_WHAT IS NEEDED_:
Please transcribe every record below exactly as written.

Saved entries
= Beginning of Section =
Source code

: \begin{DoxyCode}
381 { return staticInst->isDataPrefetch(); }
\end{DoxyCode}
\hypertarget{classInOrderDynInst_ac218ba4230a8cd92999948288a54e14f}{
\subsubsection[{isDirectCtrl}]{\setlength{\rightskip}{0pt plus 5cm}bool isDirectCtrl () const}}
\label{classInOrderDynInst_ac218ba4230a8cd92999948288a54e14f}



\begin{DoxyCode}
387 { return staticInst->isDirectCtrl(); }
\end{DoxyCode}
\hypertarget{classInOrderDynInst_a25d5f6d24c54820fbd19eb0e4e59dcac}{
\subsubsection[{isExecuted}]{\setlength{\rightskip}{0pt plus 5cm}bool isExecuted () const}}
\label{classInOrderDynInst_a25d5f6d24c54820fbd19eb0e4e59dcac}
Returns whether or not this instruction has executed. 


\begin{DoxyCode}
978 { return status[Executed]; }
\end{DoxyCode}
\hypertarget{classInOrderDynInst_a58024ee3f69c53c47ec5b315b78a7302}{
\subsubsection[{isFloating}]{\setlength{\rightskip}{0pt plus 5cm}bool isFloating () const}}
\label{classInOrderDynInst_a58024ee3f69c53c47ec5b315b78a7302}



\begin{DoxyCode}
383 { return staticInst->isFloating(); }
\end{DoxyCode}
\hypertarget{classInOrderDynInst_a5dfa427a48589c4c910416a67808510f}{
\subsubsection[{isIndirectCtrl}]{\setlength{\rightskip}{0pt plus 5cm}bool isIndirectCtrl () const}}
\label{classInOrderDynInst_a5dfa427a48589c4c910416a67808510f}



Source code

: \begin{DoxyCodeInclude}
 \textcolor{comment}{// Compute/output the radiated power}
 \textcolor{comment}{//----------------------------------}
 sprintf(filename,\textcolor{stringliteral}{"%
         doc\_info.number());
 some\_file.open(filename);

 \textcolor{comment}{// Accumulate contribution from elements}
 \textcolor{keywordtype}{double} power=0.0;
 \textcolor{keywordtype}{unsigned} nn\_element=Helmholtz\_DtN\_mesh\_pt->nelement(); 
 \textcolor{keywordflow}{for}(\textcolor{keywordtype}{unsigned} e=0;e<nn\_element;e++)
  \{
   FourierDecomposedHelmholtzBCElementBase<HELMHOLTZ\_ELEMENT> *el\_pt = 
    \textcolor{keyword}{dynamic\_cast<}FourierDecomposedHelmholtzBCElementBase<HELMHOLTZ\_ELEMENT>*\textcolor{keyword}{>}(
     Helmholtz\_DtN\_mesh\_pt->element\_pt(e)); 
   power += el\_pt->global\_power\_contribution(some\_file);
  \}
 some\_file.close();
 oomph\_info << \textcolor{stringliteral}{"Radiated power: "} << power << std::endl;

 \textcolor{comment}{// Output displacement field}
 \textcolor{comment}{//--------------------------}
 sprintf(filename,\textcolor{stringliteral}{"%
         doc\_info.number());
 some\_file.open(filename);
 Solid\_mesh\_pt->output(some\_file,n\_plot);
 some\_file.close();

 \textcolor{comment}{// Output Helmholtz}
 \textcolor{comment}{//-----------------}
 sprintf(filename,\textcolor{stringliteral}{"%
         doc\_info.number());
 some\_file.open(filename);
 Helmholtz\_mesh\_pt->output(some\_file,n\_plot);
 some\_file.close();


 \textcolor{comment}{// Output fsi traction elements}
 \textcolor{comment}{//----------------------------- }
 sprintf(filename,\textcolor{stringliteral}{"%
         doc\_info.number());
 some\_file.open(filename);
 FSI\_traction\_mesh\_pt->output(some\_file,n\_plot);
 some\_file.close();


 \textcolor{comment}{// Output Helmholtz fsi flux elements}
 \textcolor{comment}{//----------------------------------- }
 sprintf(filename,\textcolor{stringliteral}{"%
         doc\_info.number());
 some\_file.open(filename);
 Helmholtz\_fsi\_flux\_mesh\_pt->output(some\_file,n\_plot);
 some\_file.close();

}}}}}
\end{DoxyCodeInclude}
= End of Section =
_EXPECTED OUTPUT_:
Source code

: \begin{DoxyCode}
381 { return staticInst->isDataPrefetch(); }
\end{DoxyCode}
\hypertarget{classInOrderDynInst_ac218ba4230a8cd92999948288a54e14f}{
\subsubsection[{isDirectCtrl}]{\setlength{\rightskip}{0pt plus 5cm}bool isDirectCtrl () const}}
\label{classInOrderDynInst_ac218ba4230a8cd92999948288a54e14f}



\begin{DoxyCode}
387 { return staticInst->isDirectCtrl(); }
\end{DoxyCode}
\hypertarget{classInOrderDynInst_a25d5f6d24c54820fbd19eb0e4e59dcac}{
\subsubsection[{isExecuted}]{\setlength{\rightskip}{0pt plus 5cm}bool isExecuted () const}}
\label{classInOrderDynInst_a25d5f6d24c54820fbd19eb0e4e59dcac}
Returns whether or not this instruction has executed. 


\begin{DoxyCode}
978 { return status[Executed]; }
\end{DoxyCode}
\hypertarget{classInOrderDynInst_a58024ee3f69c53c47ec5b315b78a7302}{
\subsubsection[{isFloating}]{\setlength{\rightskip}{0pt plus 5cm}bool isFloating () const}}
\label{classInOrderDynInst_a58024ee3f69c53c47ec5b315b78a7302}



\begin{DoxyCode}
383 { return staticInst->isFloating(); }
\end{DoxyCode}
\hypertarget{classInOrderDynInst_a5dfa427a48589c4c910416a67808510f}{
\subsubsection[{isIndirectCtrl}]{\setlength{\rightskip}{0pt plus 5cm}bool isIndirectCtrl () const}}
\label{classInOrderDynInst_a5dfa427a48589c4c910416a67808510f}



Source code

: \begin{DoxyCodeInclude}
 \textcolor{comment}{// Compute/output the radiated power}
 \textcolor{comment}{//----------------------------------}
 sprintf(filename,\textcolor{stringliteral}{"%
         doc\_info.number());
 some\_file.open(filename);

 \textcolor{comment}{// Accumulate contribution from elements}
 \textcolor{keywordtype}{double} power=0.0;
 \textcolor{keywordtype}{unsigned} nn\_element=Helmholtz\_DtN\_mesh\_pt->nelement(); 
 \textcolor{keywordflow}{for}(\textcolor{keywordtype}{unsigned} e=0;e<nn\_element;e++)
  \{
   FourierDecomposedHelmholtzBCElementBase<HELMHOLTZ\_ELEMENT> *el\_pt = 
    \textcolor{keyword}{dynamic\_cast<}FourierDecomposedHelmholtzBCElementBase<HELMHOLTZ\_ELEMENT>*\textcolor{keyword}{>}(
     Helmholtz\_DtN\_mesh\_pt->element\_pt(e)); 
   power += el\_pt->global\_power\_contribution(some\_file);
  \}
 some\_file.close();
 oomph\_info << \textcolor{stringliteral}{"Radiated power: "} << power << std::endl;

 \textcolor{comment}{// Output displacement field}
 \textcolor{comment}{//--------------------------}
 sprintf(filename,\textcolor{stringliteral}{"%
         doc\_info.number());
 some\_file.open(filename);
 Solid\_mesh\_pt->output(some\_file,n\_plot);
 some\_file.close();

 \textcolor{comment}{// Output Helmholtz}
 \textcolor{comment}{//-----------------}
 sprintf(filename,\textcolor{stringliteral}{"%
         doc\_info.number());
 some\_file.open(filename);
 Helmholtz\_mesh\_pt->output(some\_file,n\_plot);
 some\_file.close();


 \textcolor{comment}{// Output fsi traction elements}
 \textcolor{comment}{//----------------------------- }
 sprintf(filename,\textcolor{stringliteral}{"%
         doc\_info.number());
 some\_file.open(filename);
 FSI\_traction\_mesh\_pt->output(some\_file,n\_plot);
 some\_file.close();


 \textcolor{comment}{// Output Helmholtz fsi flux elements}
 \textcolor{comment}{//----------------------------------- }
 sprintf(filename,\textcolor{stringliteral}{"%
         doc\_info.number());
 some\_file.open(filename);
 Helmholtz\_fsi\_flux\_mesh\_pt->output(some\_file,n\_plot);
 some\_file.close();

}}}}}
\end{DoxyCodeInclude}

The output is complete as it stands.